In the scope of this assignment, your task is to train a neural network model for face recognition.

At the test time, we will provide your model with pairs of images. The images inside every pair might belong to the same person (label 0) or to the different ones (label 1). We will calculate cosine distance between the predicted descriptors (by your model) for every pair and use this distance as a score in the label classification task. The metric is TPR@FPR=0.05.

# Scoring Criteria
(max 15 points, 20% of the final grade)


You will be awarded up to 15 points based on the performance of your model on the test dataset.

- If your model outperforms the baseline (gradescope submission named "BASELINE"), you will be scored 15.
- If your model's score X satisfies 0.5 * Y <= X <= Y, where Y is the baseline score, you will be scored (X / (0.5 * Y) - 1) * 15.
- If your model's score is below 50% of the baseline one, you will be scored 0.

Notes:
- The primary metric for scoring your models is TPR@FPR=0.05. We also print AUROC.
- Be aware that the platform automatically performs a pretty smart code similarity comparison. Share your solutions on your own risk of losing homework scores. We will discount the scores for the parties with the high code similarity by the factor of N, where N is the number of party members.
- Any external sources or code used should be properly cited.
- You can use generic pretrained (e.g., ImageNet-pretrained) neural network models, but cannot use LFW and other faces datasets-pretrained models.
- If you (apparently) find any security leaks, exploit them at your own risk of losing homework scores. We set your Homework 2 score to 0 if we detect any sign of security leaks abuse.
- Do not name your submission "BASELINE".

# Submission Guidelines
Submit the classifier.py file along with any other necessary files for model loading.

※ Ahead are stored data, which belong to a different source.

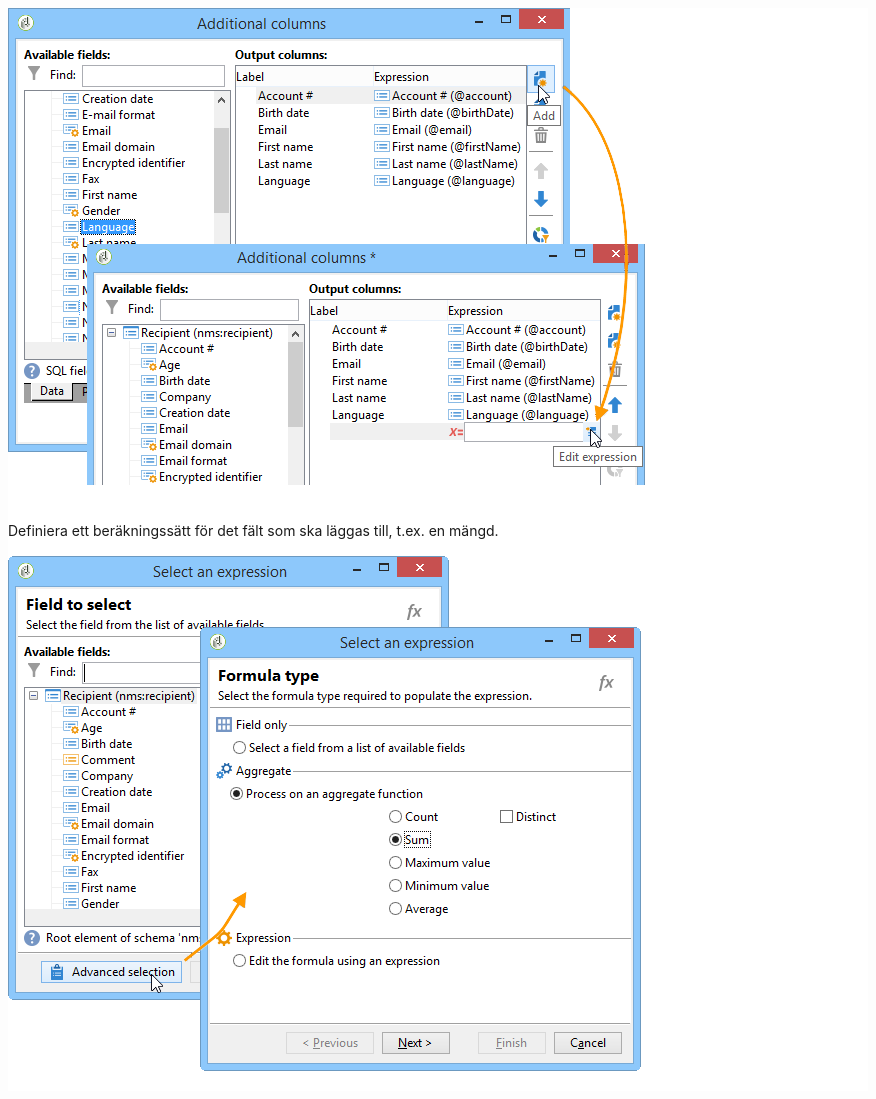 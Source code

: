 ![](assets/query_add_an_output_column.png)

Definiera ett beräkningssätt för det fält som ska läggas till, t.ex. en mängd.

![](assets/query_add_an_output_column_formula.png)
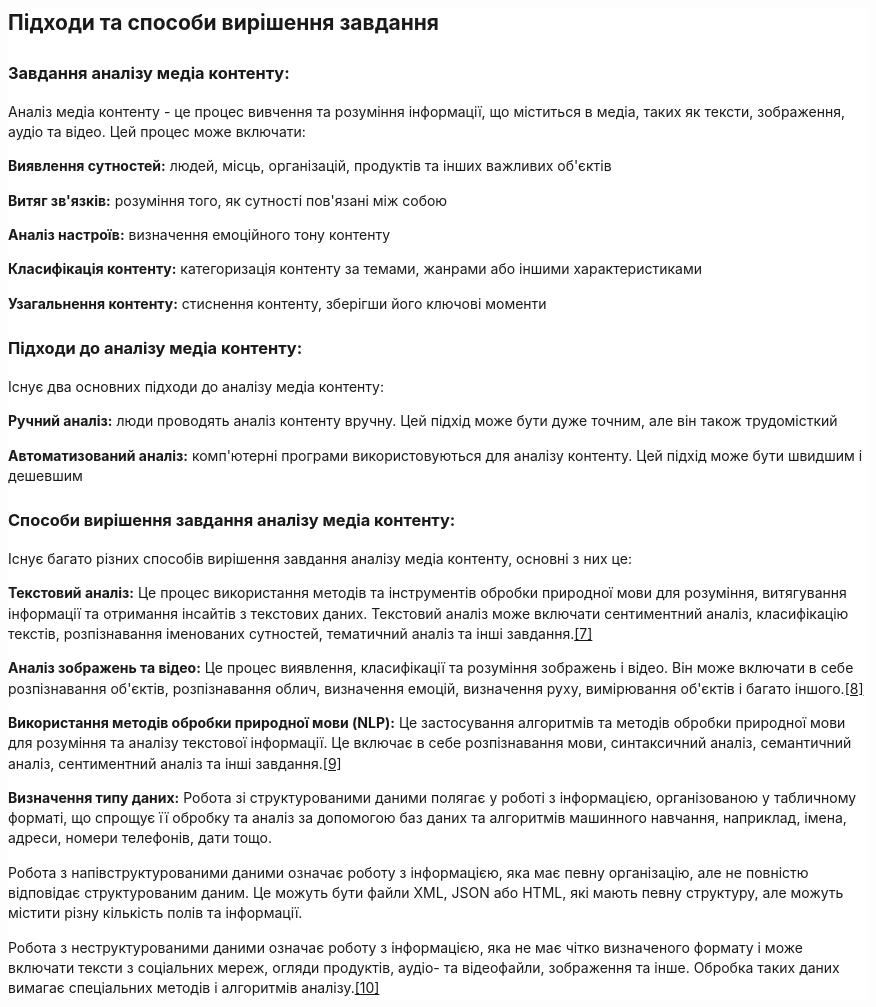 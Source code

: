 
## Підходи та способи вирішення завдання

### Завдання аналізу медіа контенту:

Аналіз медіа контенту - це процес вивчення та розуміння інформації, що міститься в медіа, таких як тексти, зображення, аудіо та відео. Цей процес може включати:

**Виявлення сутностей:** людей, місць, організацій, продуктів та інших важливих об'єктів

**Витяг зв'язків:** розуміння того, як сутності пов'язані між собою

**Аналіз настроїв:** визначення емоційного тону контенту

**Класифікація контенту:** категоризація контенту за темами, жанрами або іншими характеристиками

**Узагальнення контенту:** стиснення контенту, зберігши його ключові моменти

### Підходи до аналізу медіа контенту:

Існує два основних підходи до аналізу медіа контенту:

**Ручний аналіз:** люди проводять аналіз контенту вручну. Цей підхід може бути дуже точним, але він також трудомісткий

**Автоматизований аналіз:** комп'ютерні програми використовуються для аналізу контенту. Цей підхід може бути швидшим і дешевшим

### Способи вирішення завдання аналізу медіа контенту:

Існує багато різних способів вирішення завдання аналізу медіа контенту, основні з них це:

**Текстовий аналіз:** Це процес використання методів та інструментів обробки природної мови для розуміння, витягування інформації та отримання інсайтів з текстових даних. Текстовий аналіз може включати сентиментний аналіз, класифікацію текстів, розпізнавання іменованих сутностей, тематичний аналіз та інші завдання.[[7]](#посилання)

**Аналіз зображень та відео:** Це процес виявлення, класифікації та розуміння зображень і відео. Він може включати в себе розпізнавання об'єктів, розпізнавання облич, визначення емоцій, визначення руху, вимірювання об'єктів і багато іншого.[[8]](#посилання)

**Використання методів обробки природної мови (NLP):** Це застосування алгоритмів та методів обробки природної мови для розуміння та аналізу текстової інформації. Це включає в себе розпізнавання мови, синтаксичний аналіз, семантичний аналіз, сентиментний аналіз та інші завдання.[[9]](#посилання)

**Визначення типу даних:** Робота зі структурованими даними полягає у роботі з інформацією, організованою у табличному форматі, що спрощує її обробку та аналіз за допомогою баз даних та алгоритмів машинного навчання, наприклад, імена, адреси, номери телефонів, дати тощо.

Робота з напівструктурованими даними означає роботу з інформацією, яка має певну організацію, але не повністю відповідає структурованим даним. Це можуть бути файли XML, JSON або HTML, які мають певну структуру, але можуть містити різну кількість полів та інформації.

Робота з неструктурованими даними означає роботу з інформацією, яка не має чітко визначеного формату і може включати тексти з соціальних мереж, огляди продуктів, аудіо- та відеофайли, зображення та інше. Обробка таких даних вимагає спеціальних методів і алгоритмів аналізу.[[10]](#посилання)
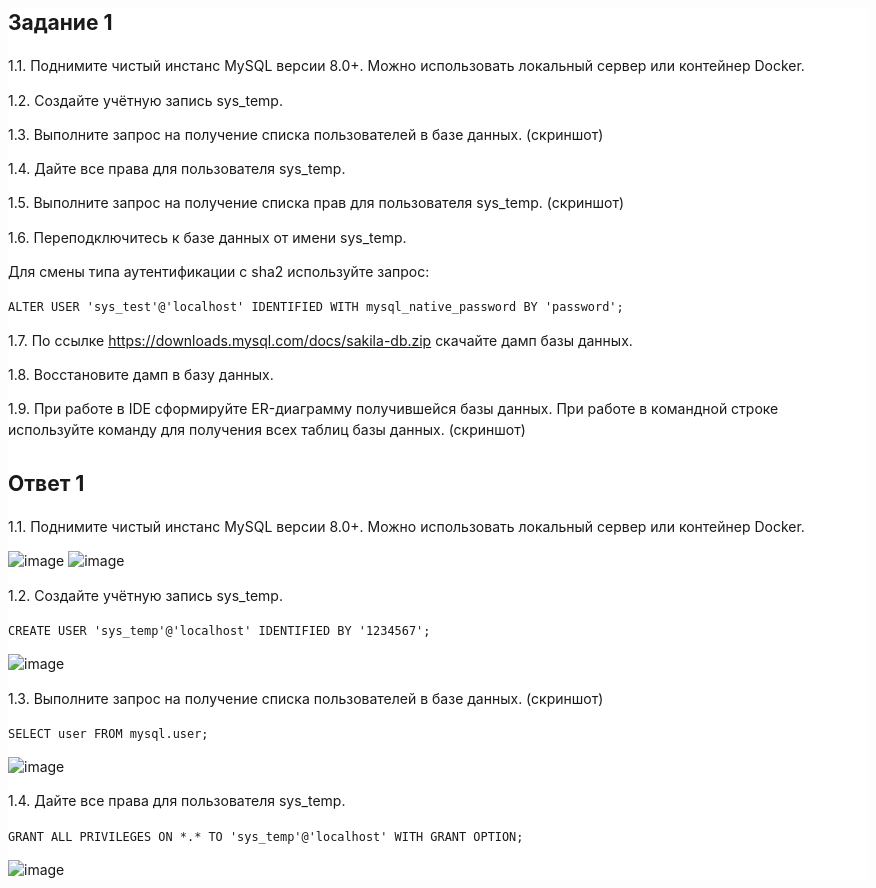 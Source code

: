 ## Задание 1

1.1. Поднимите чистый инстанс MySQL версии 8.0+. Можно использовать локальный сервер или контейнер Docker.

1.2. Создайте учётную запись sys_temp.

1.3. Выполните запрос на получение списка пользователей в базе данных. (скриншот)

1.4. Дайте все права для пользователя sys_temp.

1.5. Выполните запрос на получение списка прав для пользователя sys_temp. (скриншот)

1.6. Переподключитесь к базе данных от имени sys_temp.

Для смены типа аутентификации с sha2 используйте запрос:
```
ALTER USER 'sys_test'@'localhost' IDENTIFIED WITH mysql_native_password BY 'password';
```
1.7. По ссылке https://downloads.mysql.com/docs/sakila-db.zip скачайте дамп базы данных.

1.8. Восстановите дамп в базу данных.

1.9. При работе в IDE сформируйте ER-диаграмму получившейся базы данных. При работе в командной строке используйте команду для получения всех таблиц базы данных. (скриншот)

## Ответ 1

1.1. Поднимите чистый инстанс MySQL версии 8.0+. Можно использовать локальный сервер или контейнер Docker.

<img width="1129" height="426" alt="image" src="https://github.com/user-attachments/assets/25793e7d-0087-4429-84ec-c2a35f13626f" />

<img width="1065" height="307" alt="image" src="https://github.com/user-attachments/assets/7ded76ca-93a4-4772-b3da-b33c51025d3f" />

1.2. Создайте учётную запись sys_temp.

```
CREATE USER 'sys_temp'@'localhost' IDENTIFIED BY '1234567';
```

<img width="853" height="63" alt="image" src="https://github.com/user-attachments/assets/1144bdc2-351c-4eee-a802-bcbd17e9023e" />

1.3. Выполните запрос на получение списка пользователей в базе данных. (скриншот)

```
SELECT user FROM mysql.user;
```

<img width="410" height="296" alt="image" src="https://github.com/user-attachments/assets/bf8fdd8d-6cd0-41d9-8b92-4e14b4c6a668" />

1.4. Дайте все права для пользователя sys_temp.

```
GRANT ALL PRIVILEGES ON *.* TO 'sys_temp'@'localhost' WITH GRANT OPTION;
```

<img width="862" height="66" alt="image" src="https://github.com/user-attachments/assets/b350e9c1-dc3b-431c-aa39-36763506eb93" />
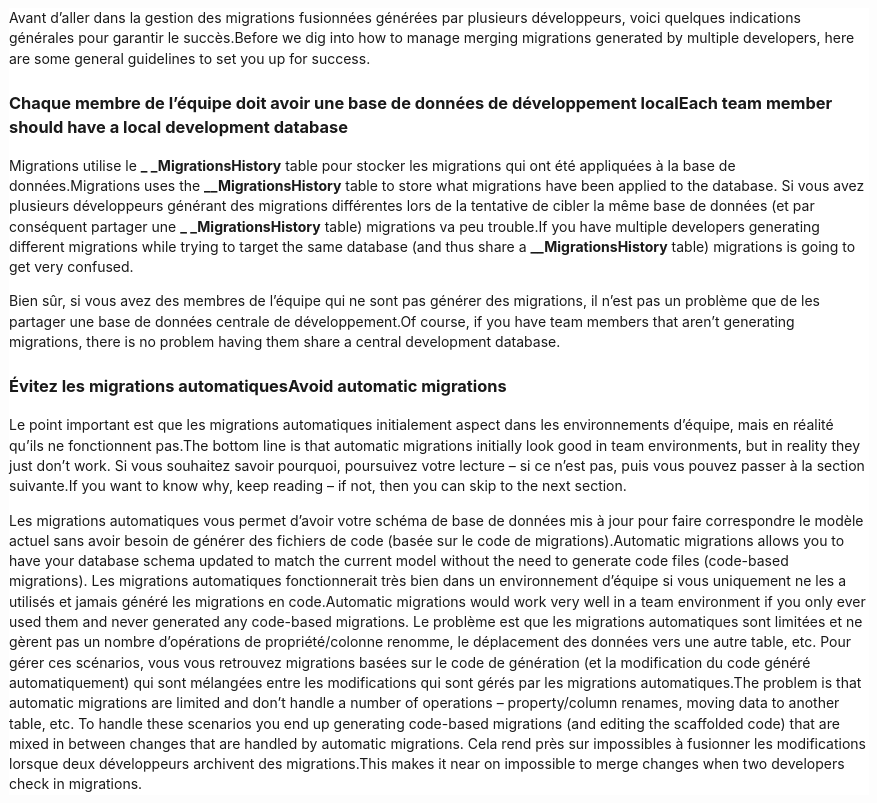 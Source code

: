 <span data-ttu-id="6f8b9-110">Avant d’aller dans la gestion des migrations fusionnées générées par plusieurs développeurs, voici quelques indications générales pour garantir le succès.</span><span class="sxs-lookup"><span data-stu-id="6f8b9-110">Before we dig into how to manage merging migrations generated by multiple developers, here are some general guidelines to set you up for success.</span></span>

### <a name="each-team-member-should-have-a-local-development-database"></a><span data-ttu-id="6f8b9-111">Chaque membre de l’équipe doit avoir une base de données de développement local</span><span class="sxs-lookup"><span data-stu-id="6f8b9-111">Each team member should have a local development database</span></span>

<span data-ttu-id="6f8b9-112">Migrations utilise le  **\_ \_MigrationsHistory** table pour stocker les migrations qui ont été appliquées à la base de données.</span><span class="sxs-lookup"><span data-stu-id="6f8b9-112">Migrations uses the **\_\_MigrationsHistory** table to store what migrations have been applied to the database.</span></span> <span data-ttu-id="6f8b9-113">Si vous avez plusieurs développeurs générant des migrations différentes lors de la tentative de cibler la même base de données (et par conséquent partager une  **\_ \_MigrationsHistory** table) migrations va peu trouble.</span><span class="sxs-lookup"><span data-stu-id="6f8b9-113">If you have multiple developers generating different migrations while trying to target the same database (and thus share a **\_\_MigrationsHistory** table) migrations is going to get very confused.</span></span>

<span data-ttu-id="6f8b9-114">Bien sûr, si vous avez des membres de l’équipe qui ne sont pas générer des migrations, il n’est pas un problème que de les partager une base de données centrale de développement.</span><span class="sxs-lookup"><span data-stu-id="6f8b9-114">Of course, if you have team members that aren’t generating migrations, there is no problem having them share a central development database.</span></span>

### <a name="avoid-automatic-migrations"></a><span data-ttu-id="6f8b9-115">Évitez les migrations automatiques</span><span class="sxs-lookup"><span data-stu-id="6f8b9-115">Avoid automatic migrations</span></span>

<span data-ttu-id="6f8b9-116">Le point important est que les migrations automatiques initialement aspect dans les environnements d’équipe, mais en réalité qu’ils ne fonctionnent pas.</span><span class="sxs-lookup"><span data-stu-id="6f8b9-116">The bottom line is that automatic migrations initially look good in team environments, but in reality they just don’t work.</span></span> <span data-ttu-id="6f8b9-117">Si vous souhaitez savoir pourquoi, poursuivez votre lecture – si ce n’est pas, puis vous pouvez passer à la section suivante.</span><span class="sxs-lookup"><span data-stu-id="6f8b9-117">If you want to know why, keep reading – if not, then you can skip to the next section.</span></span>

<span data-ttu-id="6f8b9-118">Les migrations automatiques vous permet d’avoir votre schéma de base de données mis à jour pour faire correspondre le modèle actuel sans avoir besoin de générer des fichiers de code (basée sur le code de migrations).</span><span class="sxs-lookup"><span data-stu-id="6f8b9-118">Automatic migrations allows you to have your database schema updated to match the current model without the need to generate code files (code-based migrations).</span></span> <span data-ttu-id="6f8b9-119">Les migrations automatiques fonctionnerait très bien dans un environnement d’équipe si vous uniquement ne les a utilisés et jamais généré les migrations en code.</span><span class="sxs-lookup"><span data-stu-id="6f8b9-119">Automatic migrations would work very well in a team environment if you only ever used them and never generated any code-based migrations.</span></span> <span data-ttu-id="6f8b9-120">Le problème est que les migrations automatiques sont limitées et ne gèrent pas un nombre d’opérations de propriété/colonne renomme, le déplacement des données vers une autre table, etc. Pour gérer ces scénarios, vous vous retrouvez migrations basées sur le code de génération (et la modification du code généré automatiquement) qui sont mélangées entre les modifications qui sont gérés par les migrations automatiques.</span><span class="sxs-lookup"><span data-stu-id="6f8b9-120">The problem is that automatic migrations are limited and don’t handle a number of operations – property/column renames, moving data to another table, etc. To handle these scenarios you end up generating code-based migrations (and editing the scaffolded code) that are mixed in between changes that are handled by automatic migrations.</span></span> <span data-ttu-id="6f8b9-121">Cela rend près sur impossibles à fusionner les modifications lorsque deux développeurs archivent des migrations.</span><span class="sxs-lookup"><span data-stu-id="6f8b9-121">This makes it near on impossible to merge changes when two developers check in migrations.</span></span>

- Name your script file classifier.py containing a class named Classifier. Within the __init__ method of this class, initialize the neural network; no arguments will be passed (we will call it as clf = Classifier()).
- The class should have a method named load_model which also has no arguments and it loads the weights of your model from the file(-s) you have uploaded. Example: you uploaded model.pth along with classifier.py, your code can access this file at "/autograder/submission/model.pth". (Next, we will call clf.load_model().) Besides, if you're using PyTorch, do not forget to call self.model.eval() after loading model.
- The class should have a method named calculate_descriptors. This method should take raw images (numpy arrays of shape (112, 112, 3)) as input and return the corresponding descriptors tensors (numpy array of shape (N, )). Here, N is the size of your descriptors, can be arbitrary; but we recommend to keep it small (e.g., 256 or 512) so that your submission will not run of RAM (6 GB).

Upload (submit) your files to Homework 2 of our [MA030348 course](https://www.gradescope.com/courses/646549).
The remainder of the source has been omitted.